◆ **PROBLEM DESCRIPTION**
Nothing but the line containing "choice of activity." and the lines after it in the entries below should appear, each repeated exactly.

◆ **LISTED RECORDS**
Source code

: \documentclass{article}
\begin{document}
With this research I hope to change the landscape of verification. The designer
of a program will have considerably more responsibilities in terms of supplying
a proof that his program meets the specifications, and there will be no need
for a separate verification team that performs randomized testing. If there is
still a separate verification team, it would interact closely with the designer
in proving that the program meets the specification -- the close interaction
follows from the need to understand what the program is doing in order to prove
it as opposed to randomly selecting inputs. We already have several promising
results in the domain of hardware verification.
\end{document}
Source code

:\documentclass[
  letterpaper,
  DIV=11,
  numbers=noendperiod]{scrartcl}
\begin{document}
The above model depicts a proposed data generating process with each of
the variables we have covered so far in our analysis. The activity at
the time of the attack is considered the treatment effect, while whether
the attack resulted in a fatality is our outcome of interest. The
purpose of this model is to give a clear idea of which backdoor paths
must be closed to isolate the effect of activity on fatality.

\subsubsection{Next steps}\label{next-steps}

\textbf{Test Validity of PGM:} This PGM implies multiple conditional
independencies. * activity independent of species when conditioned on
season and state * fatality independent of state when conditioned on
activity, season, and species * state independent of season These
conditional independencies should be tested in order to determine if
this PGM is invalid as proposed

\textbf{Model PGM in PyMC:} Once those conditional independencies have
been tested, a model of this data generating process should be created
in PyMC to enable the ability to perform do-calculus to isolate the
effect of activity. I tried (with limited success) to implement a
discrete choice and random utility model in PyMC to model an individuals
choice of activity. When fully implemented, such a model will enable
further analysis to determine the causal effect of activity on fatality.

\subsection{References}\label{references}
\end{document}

◆ **COMPLETED TASK**
choice of activity. When fully implemented, such a model will enable
further analysis to determine the causal effect of activity on fatality.

\subsection{References}\label{references}
\end{document}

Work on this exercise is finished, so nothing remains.